When I'm not in the cab, I'll be riding in style in the business car "Feather River". 











I'm not sure what the rest of the consist will be, but I know there will be at least 1 dome car. From the sound of the schedule, I'll be on the train for 6 hours on Tuesday, and again 6 hours on Thursday. With the exception of maybe an hour or two on each day, we'll have the whole train to ourselves. Melony and I and two other winners and their guests.. We've been told we can explore the train at our leisure after the people who won tickets on the excursion get off.


The folks from UP have been great in getting our travel arrangements all set up. We can't wait...

So, here's where I want to hear from you.. I already have a few questions in mind to ask the crew of the train, but what do you want me to ask? What are you dying to know? It could be about the loco, the cars, the steam program, whatever... 


With my bonus from work this year, I bought a nice new camera.. I've got spare SD cards and batteries at the ready.. I also bought a GPS unit for the camera so it will log where the shot was taken and what direction the camera was pointed. Cool stuff! I plan on taking as much video and photos as possible.
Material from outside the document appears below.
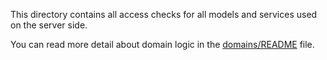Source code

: This directory contains all access checks for all models and services used on the server side. 

You can read more detail about domain logic in the [domains/README](../../README.md) file.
I'd also like to hear what you'd like to see.. I've been running through my head what some of the shots I have to get are and am planning on making a 5 to 10 minute video or two.. But I need your ideas about what would some cool shots to see... I already have a request for the interior of the "Feather River".


If you'd like to follow the progress of the train, UP has a really cool feature that uploads the GPS coordinates of the train every few minutes to their website and to twitter. The website with map and twitter feed can be found here:



http://www.up.com/aboutup/special_t.../trace.cfm and http://twitter.com/#!/up_steam
  
I will try to post a small update each evening if I have time, but the majority of my photos and video won't make it online till I've been home a few weeks. 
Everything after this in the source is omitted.